Competitive enzyme-linked immunosorbent assay (C-ELISA)

The AKAV-specific antibodies in the serum were detected using the ID Screen^® Akabane C-ELISA kit (IDvet Innovative Diagnostics, Montpellier, France), as recommended by the manufacturer. The inhibition of monoclonal antibody binding after incubation of the antigen with each test serum was calculated as the percent inhibition of the monoclonal antibody with respect to the reference negative control serum by using the following formula: percent inhibition (PI) = 100 − [(test serum OD)/(mean negative control OD) × 100]. The test serum sample was considered to be antibody-positive if the PI was ≥70%.

Quantitative real-time polymerase chain reaction (real-time PCR)

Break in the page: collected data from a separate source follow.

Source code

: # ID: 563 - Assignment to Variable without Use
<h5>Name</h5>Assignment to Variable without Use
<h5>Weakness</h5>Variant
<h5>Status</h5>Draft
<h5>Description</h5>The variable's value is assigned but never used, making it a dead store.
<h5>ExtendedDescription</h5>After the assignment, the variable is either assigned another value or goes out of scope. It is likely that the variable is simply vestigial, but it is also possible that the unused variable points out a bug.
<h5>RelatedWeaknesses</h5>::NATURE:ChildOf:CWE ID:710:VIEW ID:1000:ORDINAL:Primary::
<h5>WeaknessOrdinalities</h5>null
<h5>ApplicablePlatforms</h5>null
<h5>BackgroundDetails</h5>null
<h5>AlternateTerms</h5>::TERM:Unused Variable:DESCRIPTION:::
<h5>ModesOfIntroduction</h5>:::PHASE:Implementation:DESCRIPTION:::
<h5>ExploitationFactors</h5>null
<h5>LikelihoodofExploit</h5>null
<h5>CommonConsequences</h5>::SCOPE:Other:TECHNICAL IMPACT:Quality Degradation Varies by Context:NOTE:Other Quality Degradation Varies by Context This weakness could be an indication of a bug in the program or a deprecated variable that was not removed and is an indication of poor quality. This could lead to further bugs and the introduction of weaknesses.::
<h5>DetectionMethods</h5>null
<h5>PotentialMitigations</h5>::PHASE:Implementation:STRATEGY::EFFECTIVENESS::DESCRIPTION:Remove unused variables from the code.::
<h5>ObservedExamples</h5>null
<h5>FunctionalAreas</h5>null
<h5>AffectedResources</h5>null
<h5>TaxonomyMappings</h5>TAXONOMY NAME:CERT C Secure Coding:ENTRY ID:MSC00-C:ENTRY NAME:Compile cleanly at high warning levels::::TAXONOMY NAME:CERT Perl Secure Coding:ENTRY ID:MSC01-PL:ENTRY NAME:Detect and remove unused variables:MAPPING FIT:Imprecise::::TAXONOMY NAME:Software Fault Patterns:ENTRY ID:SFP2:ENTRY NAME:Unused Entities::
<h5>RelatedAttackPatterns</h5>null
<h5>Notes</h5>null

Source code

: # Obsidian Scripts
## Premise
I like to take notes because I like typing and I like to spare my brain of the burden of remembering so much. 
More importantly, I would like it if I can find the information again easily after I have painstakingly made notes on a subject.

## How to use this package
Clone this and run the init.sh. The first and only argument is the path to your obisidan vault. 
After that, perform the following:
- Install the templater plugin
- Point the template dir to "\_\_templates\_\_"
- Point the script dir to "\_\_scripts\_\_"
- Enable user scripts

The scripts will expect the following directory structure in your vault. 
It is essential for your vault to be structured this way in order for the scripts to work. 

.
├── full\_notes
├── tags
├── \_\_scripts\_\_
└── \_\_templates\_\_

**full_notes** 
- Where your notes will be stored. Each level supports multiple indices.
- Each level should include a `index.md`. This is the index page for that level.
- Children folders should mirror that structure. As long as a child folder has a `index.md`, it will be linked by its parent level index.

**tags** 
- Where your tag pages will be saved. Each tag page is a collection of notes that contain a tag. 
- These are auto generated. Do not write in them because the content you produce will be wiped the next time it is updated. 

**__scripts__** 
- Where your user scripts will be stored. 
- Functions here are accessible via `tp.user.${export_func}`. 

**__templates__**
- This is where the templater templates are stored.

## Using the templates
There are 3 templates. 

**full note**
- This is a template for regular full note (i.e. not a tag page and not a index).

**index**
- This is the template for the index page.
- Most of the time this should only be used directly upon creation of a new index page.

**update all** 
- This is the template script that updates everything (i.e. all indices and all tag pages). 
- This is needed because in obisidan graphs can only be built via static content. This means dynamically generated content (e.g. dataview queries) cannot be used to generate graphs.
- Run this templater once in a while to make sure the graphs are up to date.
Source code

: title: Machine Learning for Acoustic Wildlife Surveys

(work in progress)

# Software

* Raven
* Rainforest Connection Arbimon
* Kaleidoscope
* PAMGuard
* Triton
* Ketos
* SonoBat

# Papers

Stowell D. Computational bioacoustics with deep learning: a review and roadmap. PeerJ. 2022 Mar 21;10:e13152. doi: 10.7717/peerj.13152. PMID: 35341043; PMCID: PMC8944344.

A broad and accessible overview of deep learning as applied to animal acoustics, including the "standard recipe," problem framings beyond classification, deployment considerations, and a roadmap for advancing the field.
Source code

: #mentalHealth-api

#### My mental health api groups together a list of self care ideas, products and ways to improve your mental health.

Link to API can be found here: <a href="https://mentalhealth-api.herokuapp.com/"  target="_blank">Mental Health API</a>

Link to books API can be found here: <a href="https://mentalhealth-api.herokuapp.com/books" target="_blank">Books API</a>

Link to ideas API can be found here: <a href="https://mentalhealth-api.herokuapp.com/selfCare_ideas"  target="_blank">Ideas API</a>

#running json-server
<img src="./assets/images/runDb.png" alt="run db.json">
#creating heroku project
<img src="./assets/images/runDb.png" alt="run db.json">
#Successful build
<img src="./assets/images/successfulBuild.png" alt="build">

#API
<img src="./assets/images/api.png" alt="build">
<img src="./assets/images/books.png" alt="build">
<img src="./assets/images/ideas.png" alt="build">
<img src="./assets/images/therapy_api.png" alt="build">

Total viral RNA was isolated from PBMCs and tissue using the Easy-Spin Total RNA extraction kit (GeneAll, Seoul, Korea). Following incubation with RNase-free DNase I (Promega, Madison, WI), reverse transcription was performed using a random primer and MultiScribeTM MuLV reverse transcriptase (Thermo Fisher Scientific, Waltham, MA, USA) following the manufacturer’s instructions. cDNA was subjected to real-time PCR on a CFX96 Real-Time PCR Detection SystemTM (Bio-Rad Laboratories, Hercules, CA, USA) using SYBR Green I dye. PCR amplifications were performed with primers in a total volume of 15 μL containing 0.3 μL of each primer (Table 1), 7.5 μL of SYBR Green I dye (Takara Bio Inc.), and nuclease-free PCR-grade water after initial denaturation at 95 °C for 10 min and 50 cycles (95 °C for 10 min and 60.5 °C for 30 min). After the reaction was completed, specificity was verified by melting curve analysis. Quantification was confirmed by comparing Ct values of each sample with normalization to glyceraldehyde-3-phosphate dehydrogenase (GAPDH).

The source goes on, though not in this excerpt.